Several health issues predominate in men as they age including the metabolic syndrome, high cholesterol, high blood pressure, depression, erectile dysfunction, prostate hypertrophy (enlargement) and cancer, and loss of muscle mass and vitality. In many cases, medications are prescribed for these conditions: for example, metformin for metabolic syndrome, diuretics and ACE inhibitors for hypertension, and statins for elevated cholesterol. It is important to understand that these conditions often cluster in patients; in other words, many patients suffer from all of these conditions at once, leading to multiple health issues (and multiple medications). Also notable is that many of these patients are only in their 40s.

Most 40-year-old men who manifest these conditions are substantially different physical specimens compared to when they were in high school or college. A lean 6 footer weighing 170 pounds at age 20 will often weigh 220 pounds or more by age 40. The majority of that additional weight is in the form of fat, and its deposition often developed as a consequence of two simple things: overeating and a lack of exercise.

man preparing food in kitchen - Copyright – Stock Photo / Register Mark The additional fat mass that men collect as they age should be viewed as a "mass of inflammation." Interestingly, white blood cells collect in excess fat tissue and begin to release inflammatory chemicals into circulation. Fat cells also release various inflammatory chemicals. The outcome is that the man becomes generally inflamed, which can be quantified by measuring the C-reactive protein level with a simple blood test. As mentioned, multiple metabolic changes take place due to the inflammatory state, including atherosclerosis, depression, hypertension, erectile dysfunction, prostate hypertrophy, and reduced vitality.
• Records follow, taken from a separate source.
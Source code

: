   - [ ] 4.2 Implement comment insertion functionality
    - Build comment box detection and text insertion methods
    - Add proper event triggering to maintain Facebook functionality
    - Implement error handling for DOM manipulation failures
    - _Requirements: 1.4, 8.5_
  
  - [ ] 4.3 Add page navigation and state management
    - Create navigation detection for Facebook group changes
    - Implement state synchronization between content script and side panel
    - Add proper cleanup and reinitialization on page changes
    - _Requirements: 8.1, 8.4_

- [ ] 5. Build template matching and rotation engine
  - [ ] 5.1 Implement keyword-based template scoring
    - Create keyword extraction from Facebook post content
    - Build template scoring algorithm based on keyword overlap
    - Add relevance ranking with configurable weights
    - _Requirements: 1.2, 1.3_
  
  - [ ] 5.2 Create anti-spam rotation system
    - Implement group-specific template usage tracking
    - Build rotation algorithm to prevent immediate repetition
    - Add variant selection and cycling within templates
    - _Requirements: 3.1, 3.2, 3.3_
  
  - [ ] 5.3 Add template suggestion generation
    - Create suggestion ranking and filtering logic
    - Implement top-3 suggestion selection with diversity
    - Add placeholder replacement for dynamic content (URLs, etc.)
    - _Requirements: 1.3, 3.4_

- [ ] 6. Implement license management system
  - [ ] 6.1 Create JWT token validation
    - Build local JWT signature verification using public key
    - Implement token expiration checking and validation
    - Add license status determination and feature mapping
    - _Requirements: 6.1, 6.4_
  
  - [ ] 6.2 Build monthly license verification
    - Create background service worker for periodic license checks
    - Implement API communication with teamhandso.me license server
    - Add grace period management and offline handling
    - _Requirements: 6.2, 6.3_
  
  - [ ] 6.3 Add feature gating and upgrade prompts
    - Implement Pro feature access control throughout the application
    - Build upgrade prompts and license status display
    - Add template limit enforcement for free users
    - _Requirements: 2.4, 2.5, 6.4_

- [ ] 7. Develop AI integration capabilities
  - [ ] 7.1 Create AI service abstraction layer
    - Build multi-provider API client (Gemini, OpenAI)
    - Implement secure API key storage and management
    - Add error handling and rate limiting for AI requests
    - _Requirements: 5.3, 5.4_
While medications are sometimes beneficial in addressing the primary symptoms of these conditions, in general they cannot correct the problem, because the problem is caused by overeating and a lack of exercise. The good news is that the correction simply requires doing what we already know is good for us. That is, we need to exercise more and eat better, and research has demonstrated that the combination of exercising and eating nutrient-rich foods that are low in calories can lead to rapid fat loss and a reduction of chronic inflammation.
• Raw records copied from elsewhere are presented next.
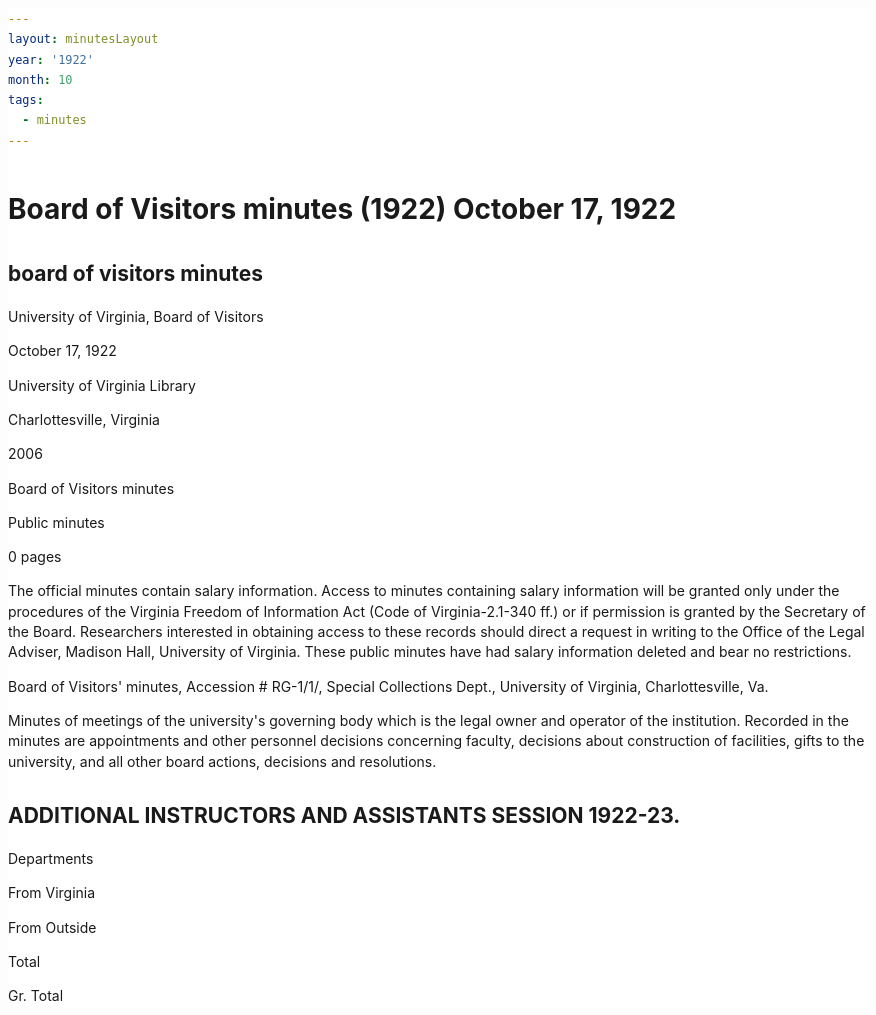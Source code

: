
 ```yaml
---
layout: minutesLayout
year: '1922'
month: 10
tags:
  - minutes
---
```

Board of Visitors minutes (1922) October 17, 1922
=================================================

board of visitors minutes
-------------------------

University of Virginia, Board of Visitors

October 17, 1922

University of Virginia Library

Charlottesville, Virginia

2006

Board of Visitors minutes

Public minutes

0 pages

The official minutes contain salary information. Access to minutes containing salary information will be granted only under the procedures of the Virginia Freedom of Information Act (Code of Virginia-2.1-340 ff.) or if permission is granted by the Secretary of the Board. Researchers interested in obtaining access to these records should direct a request in writing to the Office of the Legal Adviser, Madison Hall, University of Virginia. These public minutes have had salary information deleted and bear no restrictions.

Board of Visitors' minutes, Accession # RG-1/1/, Special Collections Dept., University of Virginia, Charlottesville, Va.

Minutes of meetings of the university's governing body which is the legal owner and operator of the institution. Recorded in the minutes are appointments and other personnel decisions concerning faculty, decisions about construction of facilities, gifts to the university, and all other board actions, decisions and resolutions.

ADDITIONAL INSTRUCTORS AND ASSISTANTS SESSION 1922-23.
------------------------------------------------------

Departments

From Virginia

From Outside

Total

Gr. Total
While this approach is obviously simple in application, there is inherent difficulty for many when trying to change dietary behaviors, especially if they have persisted for years. Sticking to eating healthy food is a challenge; however, consider the pro-inflammatory consequences that make a nightmare of the middle-age years, and one might well be motivated to practice a little prevention and avoid the dire health consequences later.

The best foods to focus on when pursuing an anti-inflammatory diet are fish, lean animal proteins, vegetables, fruits, sweet potatoes, and nuts. Certain supplements are also beneficial for reducing chronic inflammation, especially magnesium, omega-3 fish oil, and vitamin D.

The typical recommended level of supplemental magnesium is 400 mg per day. Fish oil is more complicated because we want to get 1,000-3,000 mg of EPA/DHA per day. EPA/DHA are the omega-3 fatty acids found in fish oil. In general, each fish oil capsule contains 1,000 more milligrams of oil; however, you must make sure the supplement includes 1,000 mg of the combination of EPA/DHA.